Referring now to FIG. 1, there is shown a well 10 being drilled in the earth by rotary drilling. A drill string 17 is suspended within the well 10, and includes, at its lower end, a plurality of drill collars 11 and a drill bit 12. A top drive drill system 30, including a swivel 31 and driving motor 32, rotates the drill string 17. Generally, the drill string 17 is held in tension and only the weight of the drill collars 11 or less is allowed on the drill bit 12. Hence, a major portion of the load is borne by the hook 21 attached to the traveling block 22. The traveling block is moved by multiple windings of cable 23 between it and a crown block 24. One end of the cable 23, the so-called "dead line," is held by a dead line anchor 26. The other end of the cable 23 is fastened to the drum 25 of the drawworks and is wound onto it by rotation of that drum.
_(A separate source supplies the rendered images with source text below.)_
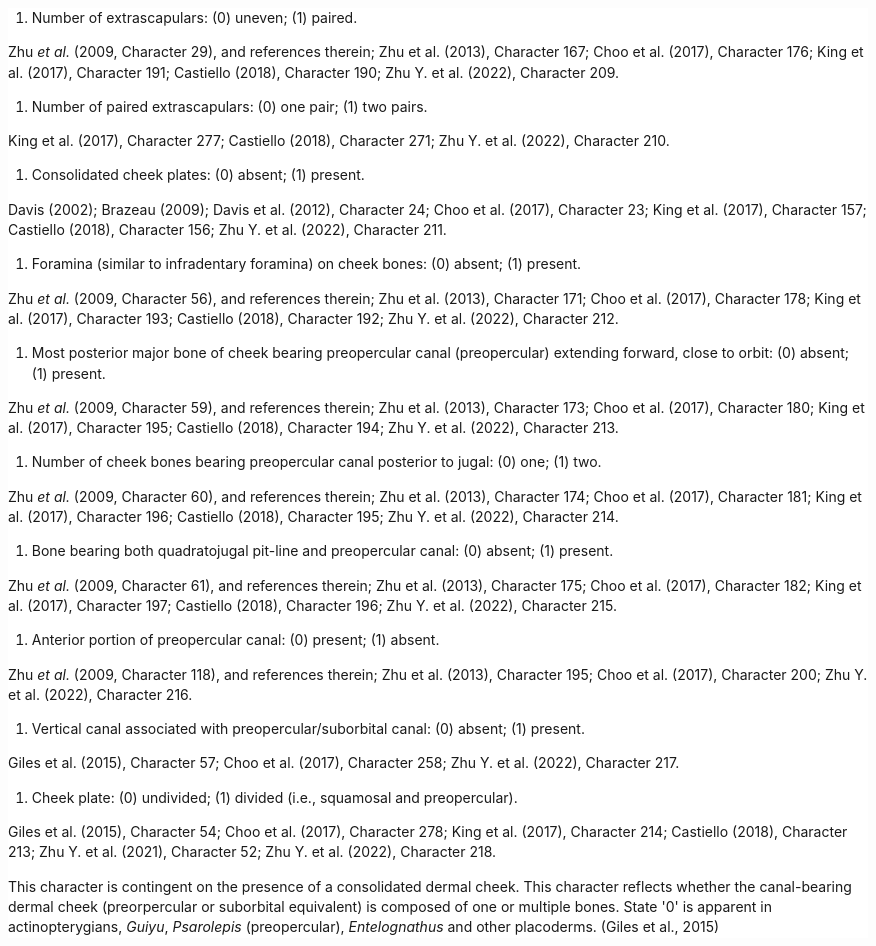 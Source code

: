 1. Number of extrascapulars: (0) uneven; (1) paired.

Zhu _et al._ (2009, Character 29), and references therein; Zhu et al. (2013), Character 167; Choo et al. (2017), Character 176; King et al. (2017), Character 191; Castiello (2018), Character 190; Zhu Y. et al. (2022), Character 209.

1. Number of paired extrascapulars: (0) one pair; (1) two pairs.

King et al. (2017), Character 277; Castiello (2018), Character 271; Zhu Y. et al. (2022), Character 210.

1. Consolidated cheek plates: (0) absent; (1) present.

Davis (2002); Brazeau (2009); Davis et al. (2012), Character 24; Choo et al. (2017), Character 23; King et al. (2017), Character 157; Castiello (2018), Character 156; Zhu Y. et al. (2022), Character 211.

1. Foramina (similar to infradentary foramina) on cheek bones: (0) absent; (1) present.

Zhu _et al._ (2009, Character 56), and references therein; Zhu et al. (2013), Character 171; Choo et al. (2017), Character 178; King et al. (2017), Character 193; Castiello (2018), Character 192; Zhu Y. et al. (2022), Character 212.

1. Most posterior major bone of cheek bearing preopercular canal (preopercular) extending forward, close to orbit: (0) absent; (1) present.

Zhu _et al._ (2009, Character 59), and references therein; Zhu et al. (2013), Character 173; Choo et al. (2017), Character 180; King et al. (2017), Character 195; Castiello (2018), Character 194; Zhu Y. et al. (2022), Character 213.

1. Number of cheek bones bearing preopercular canal posterior to jugal: (0) one; (1) two.

Zhu _et al._ (2009, Character 60), and references therein; Zhu et al. (2013), Character 174; Choo et al. (2017), Character 181; King et al. (2017), Character 196; Castiello (2018), Character 195; Zhu Y. et al. (2022), Character 214.

1. Bone bearing both quadratojugal pit-line and preopercular canal: (0) absent; (1) present.

Zhu _et al._ (2009, Character 61), and references therein; Zhu et al. (2013), Character 175; Choo et al. (2017), Character 182; King et al. (2017), Character 197; Castiello (2018), Character 196; Zhu Y. et al. (2022), Character 215.

1. Anterior portion of preopercular canal: (0) present; (1) absent.

Zhu _et al._ (2009, Character 118), and references therein; Zhu et al. (2013), Character 195; Choo et al. (2017), Character 200; Zhu Y. et al. (2022), Character 216.

1. Vertical canal associated with preopercular/suborbital canal: (0) absent; (1) present.

Giles et al. (2015), Character 57; Choo et al. (2017), Character 258; Zhu Y. et al. (2022), Character 217.

1. Cheek plate: (0) undivided; (1) divided (i.e., squamosal and preopercular).

Giles et al. (2015), Character 54; Choo et al. (2017), Character 278; King et al. (2017), Character 214; Castiello (2018), Character 213; Zhu Y. et al. (2021), Character 52; Zhu Y. et al. (2022), Character 218.

This character is contingent on the presence of a consolidated dermal cheek. This character reflects whether the canal-bearing dermal cheek (preorpercular or suborbital equivalent) is composed of one or multiple bones. State '0' is apparent in actinopterygians, _Guiyu_, _Psarolepis_ (preopercular), _Entelognathus_ and other placoderms. (Giles et al., 2015)

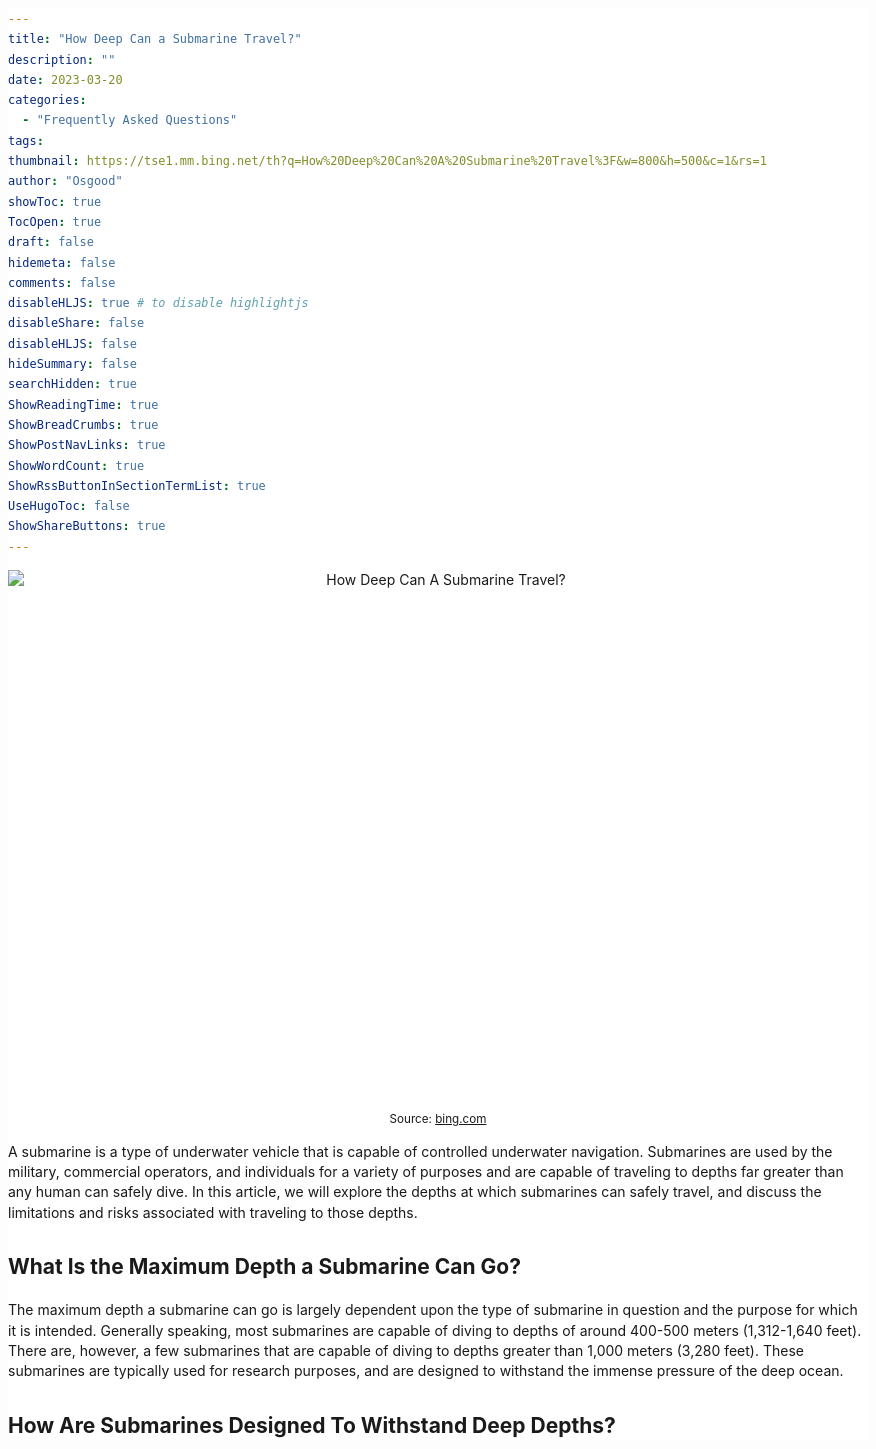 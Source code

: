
 ```yaml
---
title: "How Deep Can a Submarine Travel?"
description: ""
date: 2023-03-20
categories:
  - "Frequently Asked Questions" 
tags: 
thumbnail: https://tse1.mm.bing.net/th?q=How%20Deep%20Can%20A%20Submarine%20Travel%3F&w=800&h=500&c=1&rs=1
author: "Osgood"
showToc: true
TocOpen: true
draft: false
hidemeta: false
comments: false
disableHLJS: true # to disable highlightjs
disableShare: false
disableHLJS: false
hideSummary: false
searchHidden: true
ShowReadingTime: true
ShowBreadCrumbs: true
ShowPostNavLinks: true
ShowWordCount: true
ShowRssButtonInSectionTermList: true
UseHugoToc: false
ShowShareButtons: true
---
```


<center>
	<img src="https://tse1.mm.bing.net/th?q=How%20Deep%20Can%20A%20Submarine%20Travel%3F&w=800&h=500&c=1&rs=1" alt="How Deep Can A Submarine Travel?" width="800" height="500" style="display: block; width: 100%; height: auto">
	<small>Source: <a href="https://www.bing.com" rel="nofollow">bing.com</a></small>
</center>

<p>A submarine is a type of underwater vehicle that is capable of controlled underwater navigation. Submarines are used by the military, commercial operators, and individuals for a variety of purposes and are capable of traveling to depths far greater than any human can safely dive. In this article, we will explore the depths at which submarines can safely travel, and discuss the limitations and risks associated with traveling to those depths.</p>

<h2>What Is the Maximum Depth a Submarine Can Go?</h2>

<p>The maximum depth a submarine can go is largely dependent upon the type of submarine in question and the purpose for which it is intended. Generally speaking, most submarines are capable of diving to depths of around 400-500 meters (1,312-1,640 feet). There are, however, a few submarines that are capable of diving to depths greater than 1,000 meters (3,280 feet). These submarines are typically used for research purposes, and are designed to withstand the immense pressure of the deep ocean.</p>

<h2>How Are Submarines Designed To Withstand Deep Depths?</h2>
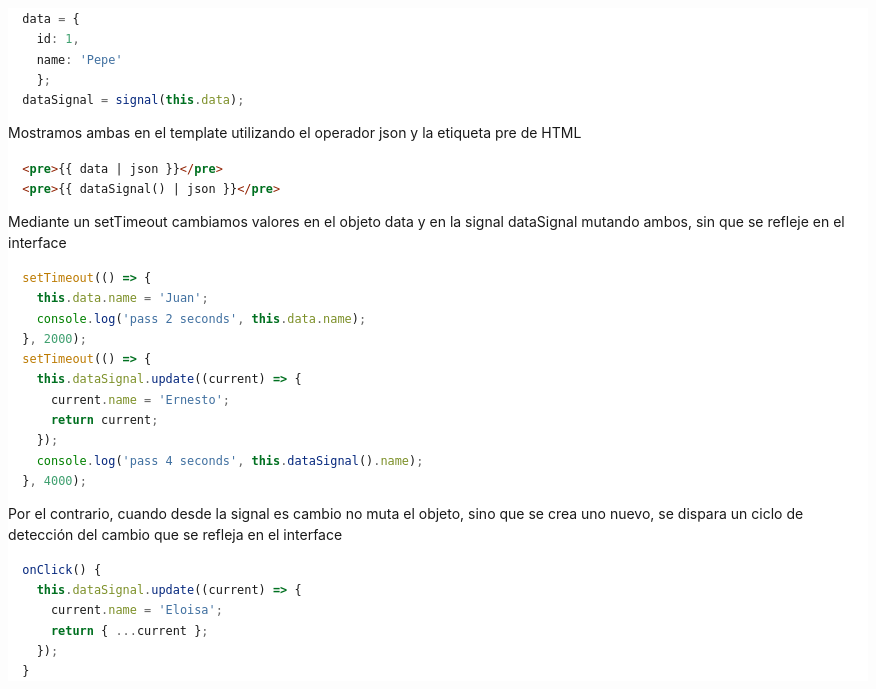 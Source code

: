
 ```ts
  data = {
    id: 1, 
    name: 'Pepe' 
    };
  dataSignal = signal(this.data);
```

Mostramos ambas en el template utilizando el operador json y la etiqueta pre de HTML

```html
  <pre>{{ data | json }}</pre>
  <pre>{{ dataSignal() | json }}</pre>
```

Mediante un setTimeout cambiamos valores en el objeto data y en la signal dataSignal mutando ambos, sin que se refleje en el interface

```ts
  setTimeout(() => {
    this.data.name = 'Juan';
    console.log('pass 2 seconds', this.data.name);
  }, 2000);
  setTimeout(() => {
    this.dataSignal.update((current) => {
      current.name = 'Ernesto';
      return current;
    });
    console.log('pass 4 seconds', this.dataSignal().name);
  }, 4000);
```

Por el contrario, cuando desde la signal es cambio no muta el objeto, sino que se crea uno nuevo, se dispara un ciclo de detección del cambio que se refleja en el interface

```ts
  onClick() {
    this.dataSignal.update((current) => {
      current.name = 'Eloisa';
      return { ...current };
    });
  }
```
To achieve less or more weight on the drill bit 12, the traveling block 22 is raised or lowered to take more or less of the weight of the drill collar 11. Simultaneously with the rotation of the drill string 17, a drilling fluid from a mud tank or pit 15 is circulated by a drilling fluid pump 14 through the line 18 into the swivel 31 and hence, into the drill string 17. The drilling fluid flows down through the drill string 17 and out through openings in the drill bit 12 into the well 10. The drilling fluid then circulates upward from the drill bit 12, carrying formation cuttings through the annulus between the drill string 17 and the well 10 to the surface of the earth. A line 16 returns the drilling fluid from the well 10 to the pit 15.
The drill string 17 is illustrated as being pulled out of the well during tripping operations such that a stand 39 of three drill pipe sections 40-42 are above the rig floor 43. At this point, the stand 39 is to be broken out of the drill string 17 at the joint 44. However, drilling fluid fills the entire stand 39 and will spill out onto the rig floor when the joint 44 is broken. A conventional 90-foot stand of 4-inch inside diameter drill pipe has a capacity of 1.4 barrels of drilling fluid which amounts to as much as 155 barrels of drilling fluid in tripping out of a well from 10,000 feet. It is therefore the specific feature of the present invention to lower the level of the drilling fluid in drill string 17 below the joint 44 before it is unscrewed from the drill string by injecting compressed gas into the top of stand 39 so that the gas displaces the mud to at least a level below joint 44. Thereafter the stand can be broken out, as shown by dashed lines 45, with no drilling fluid spillage excepting for that which clings to the inside surface of the pipe. The method and system for carrying out this feature of the invention is illustrated in FIG. 2.
Referring now to FIG. 2, the stand 39 of drill pipe is to be broken out from the drill string 17 at the joint 44 just above the slips 50 in the rig floor 43. In order to lower the fluid level in the drill string 17 to a point below the joint 44, such as to the fluid level 51, mud circulation through inlet line 52 and return line 53 is stopped, valve 59 is opened, and compressed gas is forced into line 52 through valve 59 to displace the drilling fluid in the stand 39. A liquid level sensor 55, or other alternative means, is utilized to determine when the drilling fluid has been completely displaced from the stand 39. At this time the compressed gas is vented from the drill string 39 and the drill string joint 44 is broken without any significant drilling fluid spillage.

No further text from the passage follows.